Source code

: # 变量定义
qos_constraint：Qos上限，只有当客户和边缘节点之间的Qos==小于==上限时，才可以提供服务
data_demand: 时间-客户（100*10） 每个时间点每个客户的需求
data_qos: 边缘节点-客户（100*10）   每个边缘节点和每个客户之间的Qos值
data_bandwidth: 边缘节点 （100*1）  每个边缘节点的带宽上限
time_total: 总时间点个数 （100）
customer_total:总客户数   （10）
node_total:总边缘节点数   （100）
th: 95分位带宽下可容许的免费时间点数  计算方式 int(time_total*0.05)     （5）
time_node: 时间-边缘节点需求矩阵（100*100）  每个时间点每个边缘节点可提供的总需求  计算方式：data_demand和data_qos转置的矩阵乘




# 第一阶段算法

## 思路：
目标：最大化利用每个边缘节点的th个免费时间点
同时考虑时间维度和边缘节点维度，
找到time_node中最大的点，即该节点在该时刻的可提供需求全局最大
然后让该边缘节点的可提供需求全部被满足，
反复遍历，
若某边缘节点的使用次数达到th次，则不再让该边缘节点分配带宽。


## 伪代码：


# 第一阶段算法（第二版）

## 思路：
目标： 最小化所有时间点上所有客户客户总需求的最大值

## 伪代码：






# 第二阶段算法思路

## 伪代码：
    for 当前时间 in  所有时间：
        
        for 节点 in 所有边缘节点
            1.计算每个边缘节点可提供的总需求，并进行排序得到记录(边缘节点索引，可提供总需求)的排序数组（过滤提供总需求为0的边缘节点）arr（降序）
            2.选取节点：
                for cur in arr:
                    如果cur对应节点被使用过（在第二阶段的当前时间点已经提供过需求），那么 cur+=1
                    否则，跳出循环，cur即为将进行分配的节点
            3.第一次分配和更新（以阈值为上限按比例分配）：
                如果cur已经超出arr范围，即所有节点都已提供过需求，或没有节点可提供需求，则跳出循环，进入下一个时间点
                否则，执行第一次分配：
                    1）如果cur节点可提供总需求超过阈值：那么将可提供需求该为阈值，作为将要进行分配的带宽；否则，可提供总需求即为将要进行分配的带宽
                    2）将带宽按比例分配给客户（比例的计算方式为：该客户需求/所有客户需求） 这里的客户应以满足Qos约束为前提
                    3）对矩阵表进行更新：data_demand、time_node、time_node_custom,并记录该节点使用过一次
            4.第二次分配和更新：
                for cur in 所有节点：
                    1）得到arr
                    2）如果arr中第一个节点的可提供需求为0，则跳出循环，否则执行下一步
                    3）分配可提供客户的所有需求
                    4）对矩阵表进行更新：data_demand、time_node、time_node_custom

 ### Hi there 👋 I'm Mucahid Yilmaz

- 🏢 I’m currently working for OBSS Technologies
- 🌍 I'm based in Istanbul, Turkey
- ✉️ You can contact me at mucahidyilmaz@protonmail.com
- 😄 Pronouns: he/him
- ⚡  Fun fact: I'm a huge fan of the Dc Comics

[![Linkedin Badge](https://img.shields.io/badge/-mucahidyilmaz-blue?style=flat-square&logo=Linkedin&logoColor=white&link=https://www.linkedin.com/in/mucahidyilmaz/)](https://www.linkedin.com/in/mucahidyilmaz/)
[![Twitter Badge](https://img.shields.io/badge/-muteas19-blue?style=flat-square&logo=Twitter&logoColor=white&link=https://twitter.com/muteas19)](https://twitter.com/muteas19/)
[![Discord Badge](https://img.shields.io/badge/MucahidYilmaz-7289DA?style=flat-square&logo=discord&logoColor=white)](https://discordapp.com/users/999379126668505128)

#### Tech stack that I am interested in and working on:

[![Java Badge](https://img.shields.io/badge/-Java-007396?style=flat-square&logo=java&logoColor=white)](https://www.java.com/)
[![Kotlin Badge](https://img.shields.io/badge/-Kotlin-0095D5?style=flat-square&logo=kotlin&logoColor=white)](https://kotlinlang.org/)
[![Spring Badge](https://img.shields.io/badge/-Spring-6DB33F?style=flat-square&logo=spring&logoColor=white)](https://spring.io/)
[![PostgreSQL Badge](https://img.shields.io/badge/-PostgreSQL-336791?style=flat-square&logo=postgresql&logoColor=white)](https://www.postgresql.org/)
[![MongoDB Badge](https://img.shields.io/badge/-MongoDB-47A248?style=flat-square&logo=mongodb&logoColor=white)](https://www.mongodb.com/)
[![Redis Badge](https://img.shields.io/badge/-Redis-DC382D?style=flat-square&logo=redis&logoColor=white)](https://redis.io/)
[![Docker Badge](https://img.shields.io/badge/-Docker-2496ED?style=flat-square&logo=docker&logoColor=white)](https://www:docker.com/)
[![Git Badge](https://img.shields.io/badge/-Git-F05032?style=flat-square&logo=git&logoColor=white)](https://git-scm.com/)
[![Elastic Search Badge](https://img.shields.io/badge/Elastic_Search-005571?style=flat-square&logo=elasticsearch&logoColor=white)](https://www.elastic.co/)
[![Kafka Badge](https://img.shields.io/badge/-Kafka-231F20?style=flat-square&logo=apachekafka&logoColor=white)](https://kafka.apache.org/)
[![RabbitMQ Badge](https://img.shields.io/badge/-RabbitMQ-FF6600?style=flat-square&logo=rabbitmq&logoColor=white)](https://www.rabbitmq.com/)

——————————

## INSTRUCTIONS FOR THE TASK
Determine the number of lines in the data that contain "blue" as a word or string, and state only that number.

## RESPONSE TO THIS TASK
2